Henry Chapman Mercer was born to a wealthy Philadelphia family in 1856, and educated at Harvard and the University of Pennsylvania. Though trained in law, he turned his attention to the collection and study of pre-industrial culture. He was named as the Curator of American and Prehistoric Archeology at the University of Pennsylvania Museum, but left that position after less than a decade to pursue collecting and study on his own. Mercer amassed a vast collection of miscellaneous pre-industrial objects—a stagecoach, a whaleboat, cigar store Indian figures, toll gates, cider presses, button hooks, toys, musical instruments, corn shellers, well sweeps—virtually any aspect of earlier ways of life that, in the 1890s had largely vanished. He housed the collection in a huge and rambling castle he designed as he went along, one of the first reinforced concrete structures in the US. He also apprenticed with a Pennsylvania German potter and designed and manufactured his own line of ceramic Moravian tiles. The tiles were very successful examples of the Arts and Crafts style.  

Mercer loved Irish music. He remembered hearing pipers John Egan and Patsy Touhey as they came through his hometown of Doylestown, PA as part of a touring show. “I was astonished and immensely delighted not only at the amazing skill of the performer[s] but at the perfectly delightful and then to me new and unique field of folk music which [they] introduced to me.” He especially loved a “thoroughly exhilarating and remarkable reel called ‘the Boyne Hunt’ which has been running through my head as a sort of refreshing and curative elixir ever since.” 

Learning that John Egan’s pipes had come from the workshop of the Taylor brothers, in Philadelphia, Mercer visited them multiple times, to hear the music and watch the process of pipe making. He eventually acquired a set of Taylor pipes and tools for his museum.  

When he discovered O’Neill’s books in 1920 he told O’Neill “I feel impelled, as an old lover of Irish Reels and Jigs to try to thank you however inadequately, for the great pleasure which the books are giving me and for the very valuable and remarkable contribution which it seems you have made, not the musical history of Ireland but to folklore in general.” 

The two men engaged in an extensive correspondence about Irish and American music, and particularly about tunes, like “the Arkansas Traveler,” that seemed to have both an Irish and an American flavor. Mercer encouraged O’Neill to see Irish music not just as Irish, but as part of a larger field of pre-industrial folk music and culture.   

Mercer died in 1930 at Fonthill, the home he had built for himself out of reinforced concrete about a mile from his museum. The museum, Fonthill and the Mercer tileworks are today run by the Bucks County Historical Society and open to the public. Mercer tiles are still being made and available for sale. 
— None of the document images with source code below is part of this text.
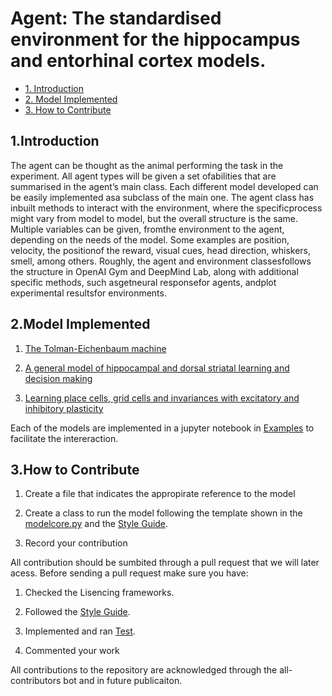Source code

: # Agent: The standardised environment for the hippocampus and entorhinal cortex models.


* [1. Introduction](#1-Introduction)
* [2. Model Implemented  ](#2-ModelImplemented )
* [3. How to Contribute](#5-HowtoContribute)

## 1.Introduction

The agent can be thought as the animal performing the task in the experiment.  All agent types will be given a set ofabilities that are summarised in the agent’s main class.  Each different model developed can be easily implemented asa subclass of the main one.  The agent class has inbuilt methods to interact with the environment, where the specificprocess might vary from model to model, but the overall structure is the same.  Multiple variables can be given, fromthe environment to the agent, depending on the needs of the model. Some examples are position, velocity, the positionof the reward, visual cues, head direction, whiskers, smell, among others.  Roughly, the agent and environment classesfollows the structure in OpenAI Gym and DeepMind Lab, along with additional specific methods, such asgetneural responsefor agents, andplot experimental resultsfor environments.


## 2.Model Implemented 

  1. [The Tolman-Eichenbaum machine](https://github.com/ClementineDomine/EHC_model_comparison/blob/main/sehec/models/TEM)
  
 
  2. [A general model of hippocampal and dorsal striatal learning and decision making](https://github.com/ClementineDomine/EHC_model_comparison/blob/main/sehec/models/SRKim.py)

  4. [Learning place cells, grid cells and invariances with excitatory and inhibitory plasticity](https://github.com/ClementineDomine/EHC_model_comparison/blob/main/sehec/models/weber_and_sprekeler.py)

Each of the models are implemented in a jupyter notebook in  [Examples](https://github.com/ClementineDomine/EHC_model_comparison/tree/main/examples) to facilitate the intereraction.

## 3.How to Contribute

  1. Create a file that indicates the appropirate reference to the model

  2. Create a class to run the model following the template shown in the [modelcore.py](https://github.com/ClementineDomine/EHC_model_comparison/blob/main/models/core.py) and the [Style Guide](https://github.com/ClementineDomine/EHC_model_comparison/tree/main/Documents).
  
  3. Record your contribution

All contribution should be sumbited through a pull request that we will later acess. 
Before sending a pull request make sure you have:
1. Checked the Lisencing frameworks. 

2. Followed the [Style Guide](https://github.com/ClementineDomine/EHC_model_comparison/tree/main/Documents).

3. Implemented and ran [Test](https://github.com/ClementineDomine/EHC_model_comparison/tree/main/sehec/test).

4. Commented your work 
        
All contributions to the repository are acknowledged through the all-contributors bot and in future publicaiton.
[Biography by Michael O'Malley] 
[Dedication page scan from Richard Piggott and also courtesy of the Mercer Museum]

Bibliography:
Mercer Museum
Mercer's Moravian Pottery Tileworks
Cleota Reed, Henry Chapman Mercer and the Moravian Pottery and Tile Works (Philadelphia 1996) 

Provenance: Henry Mercer Library
From Richie Piggott, "My research into Chicago Musicians brought me to Fonthill Castle, Doylestown, PA, the home of Henry Mercer. This book is in the library of his home."  

Thanks to Melissa Jay, Mercer Museum/Bucks County Historical Society, 84 South Pine Street, Doylestown, PA 18901

The book was sent to Henry Mercer as thanks for collaboration on Waifs and Strays. Mercer was an eccentric and remarkable historian, anthropologist and collector of American preindustrial culture. His museum in Bucks County, Pennsylvania houses his vast collection including a set of Uilleann pipes made by the Taylor brothers. Mercer was a great lover of Irish dance music and was delighted to discover O'Neill's work. They corresponded extensively about the origins of Irish and American tunes. O'Neill addressed him as 'Dear Kindred Soul.' The letters between Mercer and O'Neill, also housed at the Mercer Museum, are the only surviving example of letters to and from O'Neill.